Implications for research and clinical practice

Further evaluation of the CCU-OHQoL tool is needed to test its psychometric properties and its applicability in other CCU settings. Future studies should provide information regarding test–retest stability and the ability of the tool to discriminate between groups with different levels of oral health assessed by traditional clinical measures. Finally, the responsiveness of the questionnaire could be studied through administration as part of a randomised controlled trial [27].

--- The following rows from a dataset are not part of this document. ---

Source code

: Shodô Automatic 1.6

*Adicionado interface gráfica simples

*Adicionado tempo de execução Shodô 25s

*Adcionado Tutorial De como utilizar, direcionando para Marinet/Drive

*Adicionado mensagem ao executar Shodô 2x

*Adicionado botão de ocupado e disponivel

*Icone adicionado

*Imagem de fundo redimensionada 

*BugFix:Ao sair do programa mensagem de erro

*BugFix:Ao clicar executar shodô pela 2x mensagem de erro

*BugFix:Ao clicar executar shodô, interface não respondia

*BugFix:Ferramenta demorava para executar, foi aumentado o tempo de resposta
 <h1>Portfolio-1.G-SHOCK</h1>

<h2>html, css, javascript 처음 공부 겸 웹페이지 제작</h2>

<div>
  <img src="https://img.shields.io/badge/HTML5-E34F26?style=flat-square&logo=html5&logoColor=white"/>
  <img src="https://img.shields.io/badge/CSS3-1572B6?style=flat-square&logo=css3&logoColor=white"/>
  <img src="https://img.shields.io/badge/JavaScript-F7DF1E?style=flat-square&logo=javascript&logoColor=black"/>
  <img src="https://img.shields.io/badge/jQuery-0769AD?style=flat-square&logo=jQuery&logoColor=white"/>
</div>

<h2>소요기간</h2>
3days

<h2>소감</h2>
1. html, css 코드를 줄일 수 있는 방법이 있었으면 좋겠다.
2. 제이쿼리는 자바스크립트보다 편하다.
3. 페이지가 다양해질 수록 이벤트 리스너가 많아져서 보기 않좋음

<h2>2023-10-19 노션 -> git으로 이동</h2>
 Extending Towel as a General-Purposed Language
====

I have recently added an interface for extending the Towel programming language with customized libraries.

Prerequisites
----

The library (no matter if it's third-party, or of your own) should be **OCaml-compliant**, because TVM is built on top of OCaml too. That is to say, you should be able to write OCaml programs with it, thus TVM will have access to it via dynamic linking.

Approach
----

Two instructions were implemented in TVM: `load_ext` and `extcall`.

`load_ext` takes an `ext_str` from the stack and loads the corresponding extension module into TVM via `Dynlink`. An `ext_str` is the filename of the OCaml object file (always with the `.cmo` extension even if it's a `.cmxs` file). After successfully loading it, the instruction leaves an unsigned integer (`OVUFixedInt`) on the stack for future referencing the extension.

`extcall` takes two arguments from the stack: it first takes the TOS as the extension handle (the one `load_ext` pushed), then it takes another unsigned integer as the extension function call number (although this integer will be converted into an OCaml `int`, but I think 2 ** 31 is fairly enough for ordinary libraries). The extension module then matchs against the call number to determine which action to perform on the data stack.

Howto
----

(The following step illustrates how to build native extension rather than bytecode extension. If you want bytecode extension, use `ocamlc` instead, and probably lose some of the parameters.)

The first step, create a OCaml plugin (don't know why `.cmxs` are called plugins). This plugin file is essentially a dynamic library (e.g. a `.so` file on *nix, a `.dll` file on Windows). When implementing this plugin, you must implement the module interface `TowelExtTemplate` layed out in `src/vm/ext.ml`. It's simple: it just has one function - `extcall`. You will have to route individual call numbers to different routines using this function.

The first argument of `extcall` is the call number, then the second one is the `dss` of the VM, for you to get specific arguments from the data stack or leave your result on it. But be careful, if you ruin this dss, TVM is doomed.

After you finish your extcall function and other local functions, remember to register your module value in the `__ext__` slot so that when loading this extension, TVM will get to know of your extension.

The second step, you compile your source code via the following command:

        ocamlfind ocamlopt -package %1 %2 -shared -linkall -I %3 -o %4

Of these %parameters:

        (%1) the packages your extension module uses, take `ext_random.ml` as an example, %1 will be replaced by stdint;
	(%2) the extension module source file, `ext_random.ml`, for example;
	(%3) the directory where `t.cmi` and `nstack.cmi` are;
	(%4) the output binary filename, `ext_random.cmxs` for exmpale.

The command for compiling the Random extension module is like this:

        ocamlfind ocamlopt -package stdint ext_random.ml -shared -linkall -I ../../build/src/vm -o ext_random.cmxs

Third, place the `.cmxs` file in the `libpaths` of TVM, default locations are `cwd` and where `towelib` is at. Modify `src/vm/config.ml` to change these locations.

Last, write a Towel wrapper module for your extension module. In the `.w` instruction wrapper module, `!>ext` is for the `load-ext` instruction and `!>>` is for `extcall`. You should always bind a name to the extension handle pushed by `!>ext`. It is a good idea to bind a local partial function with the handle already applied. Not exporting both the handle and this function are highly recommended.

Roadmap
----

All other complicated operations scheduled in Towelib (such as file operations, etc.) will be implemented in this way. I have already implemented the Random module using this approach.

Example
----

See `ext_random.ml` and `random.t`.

As perceived by the patients themselves, our results contribute to the body of evidence suggesting a deterioration in oral health following hospitalisation. More importantly, this deterioration was associated with poorer OHQoL indicating that these changes may indeed have an impact in the life and well-being of those hospitalised in a CCU. Since the care received at the CCU would ultimately influence the oral health of the critically ill, this is an extremely important finding encouraging the search of new interventions and care pathways to maintain oral health following admission to a CCU, being this an important public health matter. By including this OHQoL tool in future research, influential data will be provided to decision makers for the development of health promotion and may help to identify a group of patients for whom new care pathways aimed at improving oral health are needed [28]. Simple CCU nurse-led interventions have already been shown to maintain oral health [10] and therefore this is an achievable objective.

Conclusions

  1. (1)

    This study is the first to develop a tool to measure OHQoL in patients hospitalised in a CCU: the CCU-OHQoL. The new tool has good acceptability, clear face, content and construct validity and satisfactory internal consistency reliability.

  2. (2)

    For a large proportion of the patients, self-rated oral health deteriorated following hospitalisation in a CCU and this deterioration seems to be associated with poorer oral health-related quality of life.

  3. (3)

    Overall, there were substantial negative effects of oral health on the patient’s quality of life during their stay at the CCU with a high prevalence, extent and severity of impacts in the patient’s daily living and quality of life.